Opening Act: Performers enjoy being part of Virginia history

Jul. 12—At the first night of music in the recently restored theater, Bee had the Virginia buzzing.

Bee Taylor headlined a night of musical performances on Friday at the Virginia on East Mt. Vernon Street in Somerset, the first true scheduled event there following last month's open house to show the public the work that had been done by the City of Somerset on the former movie house.

Even those who didn't go in could tell that the Virginia was alive and hopping, with the brand-new vertical outside sign setting a glorious glow against the July night sky.

In its second life, the Virginia has effectively traded its cinema roots for a performance and event venue. This weekend featured a pair of concerts in the made-over theater space — Friday's featuring Taylor, with local opening acts Tommy Minton and Tiny Tiny, and Saturday's, featuring Lexington band MojoThunder and local openers Hunter Flynn and Cody Lee Meece & the Poor Excuses.

Minton had the distinction of being the first to do a set on the new stage in such an event, and was honored to be part of making history.

"I've been playing music around the Somerset area for quite a few years now and I've said countless times that I wish our town had a quality venue for music with a room that provided really good sound and acoustics," he said. "After the early afternoon sound check, I knew that this was going to be great!

"I consider it to be an honor and privilege to be a part of the line-up on opening night," added Minton. "To actually kick things off was extra special."

Taylor, likewise, was pleased to be on hand. Though she comes out of Nashville, Taylor has become a familiar face in Somerset, performing here numerous times and becoming a favorite with her raucous brand of soulful song-spinning.

"It's really beautiful that so much time and hard work has gone into this building," said Taylor. "From all the stories and pictures I've seen of what it was before, to see the beauty and the jewel that it is now, it's an honor to be here for the headlining show."

Taylor said she "always" enjoys coming back to play in Somerset when she has the opportunity.

"I think Somerset just feels like an adopted family," she said. "I feel just completely taken in by them and I just feel love and wonderfully held by everybody here."

Julie Harris, Communications Director for the City of Somerset, was asked by a reporter how the first night at the Virginia went.
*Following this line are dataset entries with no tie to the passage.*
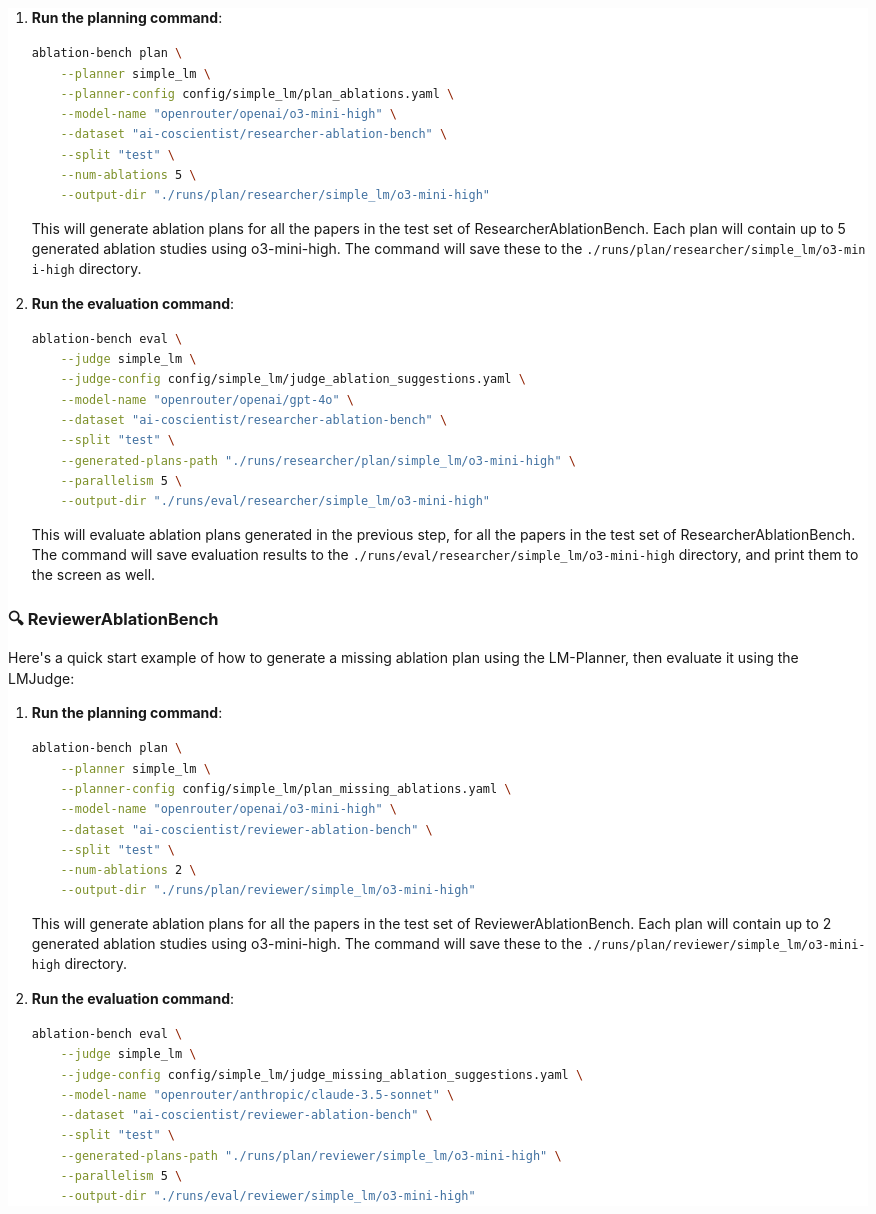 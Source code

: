 
1.  **Run the planning command**:
    ```bash
    ablation-bench plan \
        --planner simple_lm \
        --planner-config config/simple_lm/plan_ablations.yaml \
        --model-name "openrouter/openai/o3-mini-high" \
        --dataset "ai-coscientist/researcher-ablation-bench" \
        --split "test" \
        --num-ablations 5 \
        --output-dir "./runs/plan/researcher/simple_lm/o3-mini-high"
    ```
    This will generate ablation plans for all the papers in the test set of ResearcherAblationBench. Each plan will contain up to 5 generated ablation studies using o3-mini-high. The command will save these to the `./runs/plan/researcher/simple_lm/o3-mini-high` directory.

2.  **Run the evaluation command**:
    ```bash
    ablation-bench eval \
        --judge simple_lm \
        --judge-config config/simple_lm/judge_ablation_suggestions.yaml \
        --model-name "openrouter/openai/gpt-4o" \
        --dataset "ai-coscientist/researcher-ablation-bench" \
        --split "test" \
        --generated-plans-path "./runs/researcher/plan/simple_lm/o3-mini-high" \
        --parallelism 5 \
        --output-dir "./runs/eval/researcher/simple_lm/o3-mini-high"
    ```
    This will evaluate ablation plans generated in the previous step, for all the papers in the test set of ResearcherAblationBench. The command will save evaluation results to the `./runs/eval/researcher/simple_lm/o3-mini-high` directory, and print them to the screen as well.

### 🔍 ReviewerAblationBench

Here's a quick start example of how to generate a missing ablation plan using the LM-Planner, then evaluate it using the LMJudge:

1.  **Run the planning command**:
    ```bash
    ablation-bench plan \
        --planner simple_lm \
        --planner-config config/simple_lm/plan_missing_ablations.yaml \
        --model-name "openrouter/openai/o3-mini-high" \
        --dataset "ai-coscientist/reviewer-ablation-bench" \
        --split "test" \
        --num-ablations 2 \
        --output-dir "./runs/plan/reviewer/simple_lm/o3-mini-high"
    ```
    This will generate ablation plans for all the papers in the test set of ReviewerAblationBench. Each plan will contain up to 2 generated ablation studies using o3-mini-high. The command will save these to the `./runs/plan/reviewer/simple_lm/o3-mini-high` directory.

2.  **Run the evaluation command**:
    ```bash
    ablation-bench eval \
        --judge simple_lm \
        --judge-config config/simple_lm/judge_missing_ablation_suggestions.yaml \
        --model-name "openrouter/anthropic/claude-3.5-sonnet" \
        --dataset "ai-coscientist/reviewer-ablation-bench" \
        --split "test" \
        --generated-plans-path "./runs/plan/reviewer/simple_lm/o3-mini-high" \
        --parallelism 5 \
        --output-dir "./runs/eval/reviewer/simple_lm/o3-mini-high"
    ```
With a contented sigh, "great" was her description.

"That felt really magical in there, just to see all the people enjoying live music," she said. "Everything from the sound — the sound was fantastic — to behind the bar, everything was operating smoothly."

With only 250 tickets available each night, sales were over 90 percent, said Harris, who noted that the crowd itself was even bigger than that.

Harris observed that while people might not have been sure what to expect when they went in, the feedback she got was made of rave reviews for the new Virginia, "how cool the venue looks on the inside — it's just very industrial and really classy and pretty. I think a lot of people like that so much of the walls of the original building have been preserved. ... I overhead several people talk about the last time they were in the building, that's always a cool story to hear."

The vertical sign — placed in a yellow color scheme for the open house — was replaced just days before the concert, now black with blue lettering (although that's flexible) that pops. Harris said they're still planning to improve it still with a high-tech marquee.

"I think it's beautiful. Those letters can change color to any color," said Harris. "I'm excited to get the bottom part of that sign in so that we'll have the ability to put graphics on those LED screens and be able to promote shows that way, so that will be a cool addition once it gets here."

She added, "We just determined that black was going to be a better color (for the sign). ... It definitely goes with the interior work that had been done in the building."

The Virginia (its sign in green this time) was back in action on Saturday for a second show, featuring the high-energy rock act Mojothunder. It was a special homecoming for band member Bryson Willoughby, who lived in Somerset as a youth and attended Somerset Christian School. The guitarist moved on and helped create MojoThunder in 2018, but can recall his life here — including memories of the previously defunct Virginia itself. A post on MojoThunder's Facebook page from last week described the theater having "just enough space to peek through the boarded up windows to satisfy a young man's curiosity."

Saturday night, lounging upstairs in the new-look Virginia in the hours leading up to his taking the stage, Willoughby recalled those early days in Somerset, and noted that in returning to town for Master Musicians Festival last year, he barely recognized it — "We both grew up," he remarked.

"I was born and raised here; my dad came down and got a job at East Kentucky Power," said Willoughby. "I was here for my first 18 years, and then moved on to Lexington. ... It's really exciting to see that the city is taking a chance on art. If you go back to that time period, the want and the desire was there but no one (put forth) the effort. ... The city itself, I appreciate them taking a chance (with the Virginia)."